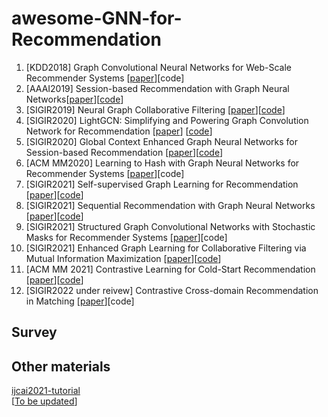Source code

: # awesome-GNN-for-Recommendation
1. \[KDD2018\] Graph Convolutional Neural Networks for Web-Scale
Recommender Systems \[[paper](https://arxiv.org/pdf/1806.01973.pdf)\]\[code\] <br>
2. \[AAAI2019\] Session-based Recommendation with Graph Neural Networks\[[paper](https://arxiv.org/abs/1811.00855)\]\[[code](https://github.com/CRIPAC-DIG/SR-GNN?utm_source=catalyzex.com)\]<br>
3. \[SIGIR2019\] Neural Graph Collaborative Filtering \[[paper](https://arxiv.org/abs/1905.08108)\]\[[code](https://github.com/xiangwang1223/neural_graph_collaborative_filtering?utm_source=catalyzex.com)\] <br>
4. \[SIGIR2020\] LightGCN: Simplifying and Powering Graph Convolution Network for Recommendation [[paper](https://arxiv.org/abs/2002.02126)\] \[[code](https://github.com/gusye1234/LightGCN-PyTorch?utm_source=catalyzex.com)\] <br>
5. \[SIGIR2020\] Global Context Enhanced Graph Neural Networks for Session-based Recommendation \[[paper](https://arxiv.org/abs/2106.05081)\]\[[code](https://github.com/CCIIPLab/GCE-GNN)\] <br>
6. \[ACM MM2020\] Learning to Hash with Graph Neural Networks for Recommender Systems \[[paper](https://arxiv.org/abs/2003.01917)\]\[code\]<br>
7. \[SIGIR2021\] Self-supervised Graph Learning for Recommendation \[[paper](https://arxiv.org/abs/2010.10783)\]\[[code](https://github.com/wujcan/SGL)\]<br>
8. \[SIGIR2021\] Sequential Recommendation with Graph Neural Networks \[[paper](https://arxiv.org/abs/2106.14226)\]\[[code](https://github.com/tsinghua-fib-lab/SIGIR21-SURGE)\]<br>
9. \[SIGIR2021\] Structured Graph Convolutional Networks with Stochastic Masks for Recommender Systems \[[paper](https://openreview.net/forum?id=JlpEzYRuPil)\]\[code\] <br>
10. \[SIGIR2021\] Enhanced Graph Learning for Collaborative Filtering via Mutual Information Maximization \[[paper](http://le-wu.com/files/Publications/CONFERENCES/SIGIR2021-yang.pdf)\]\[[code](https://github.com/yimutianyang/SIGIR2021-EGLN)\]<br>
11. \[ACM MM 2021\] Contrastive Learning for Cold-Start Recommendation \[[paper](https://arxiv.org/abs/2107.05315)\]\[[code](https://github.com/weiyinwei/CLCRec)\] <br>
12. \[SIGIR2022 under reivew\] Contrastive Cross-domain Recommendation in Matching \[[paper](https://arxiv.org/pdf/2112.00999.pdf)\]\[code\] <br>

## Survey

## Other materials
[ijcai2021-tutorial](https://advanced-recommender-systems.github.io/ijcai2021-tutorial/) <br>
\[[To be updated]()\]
-------
# [AIM OF THE TASK]
Your response must reproduce the listing above word for word and must contain none of its pictures.

# [ANSWER TO THE EXERCISE]
Source code

: # awesome-GNN-for-Recommendation
1. \[KDD2018\] Graph Convolutional Neural Networks for Web-Scale
Recommender Systems \[[paper](https://arxiv.org/pdf/1806.01973.pdf)\]\[code\] <br>
2. \[AAAI2019\] Session-based Recommendation with Graph Neural Networks\[[paper](https://arxiv.org/abs/1811.00855)\]\[[code](https://github.com/CRIPAC-DIG/SR-GNN?utm_source=catalyzex.com)\]<br>
3. \[SIGIR2019\] Neural Graph Collaborative Filtering \[[paper](https://arxiv.org/abs/1905.08108)\]\[[code](https://github.com/xiangwang1223/neural_graph_collaborative_filtering?utm_source=catalyzex.com)\] <br>
4. \[SIGIR2020\] LightGCN: Simplifying and Powering Graph Convolution Network for Recommendation [[paper](https://arxiv.org/abs/2002.02126)\] \[[code](https://github.com/gusye1234/LightGCN-PyTorch?utm_source=catalyzex.com)\] <br>
5. \[SIGIR2020\] Global Context Enhanced Graph Neural Networks for Session-based Recommendation \[[paper](https://arxiv.org/abs/2106.05081)\]\[[code](https://github.com/CCIIPLab/GCE-GNN)\] <br>
6. \[ACM MM2020\] Learning to Hash with Graph Neural Networks for Recommender Systems \[[paper](https://arxiv.org/abs/2003.01917)\]\[code\]<br>
7. \[SIGIR2021\] Self-supervised Graph Learning for Recommendation \[[paper](https://arxiv.org/abs/2010.10783)\]\[[code](https://github.com/wujcan/SGL)\]<br>
8. \[SIGIR2021\] Sequential Recommendation with Graph Neural Networks \[[paper](https://arxiv.org/abs/2106.14226)\]\[[code](https://github.com/tsinghua-fib-lab/SIGIR21-SURGE)\]<br>
9. \[SIGIR2021\] Structured Graph Convolutional Networks with Stochastic Masks for Recommender Systems \[[paper](https://openreview.net/forum?id=JlpEzYRuPil)\]\[code\] <br>
10. \[SIGIR2021\] Enhanced Graph Learning for Collaborative Filtering via Mutual Information Maximization \[[paper](http://le-wu.com/files/Publications/CONFERENCES/SIGIR2021-yang.pdf)\]\[[code](https://github.com/yimutianyang/SIGIR2021-EGLN)\]<br>
11. \[ACM MM 2021\] Contrastive Learning for Cold-Start Recommendation \[[paper](https://arxiv.org/abs/2107.05315)\]\[[code](https://github.com/weiyinwei/CLCRec)\] <br>
12. \[SIGIR2022 under reivew\] Contrastive Cross-domain Recommendation in Matching \[[paper](https://arxiv.org/pdf/2112.00999.pdf)\]\[code\] <br>

## Survey

## Other materials
[ijcai2021-tutorial](https://advanced-recommender-systems.github.io/ijcai2021-tutorial/) <br>
\[[To be updated]()\]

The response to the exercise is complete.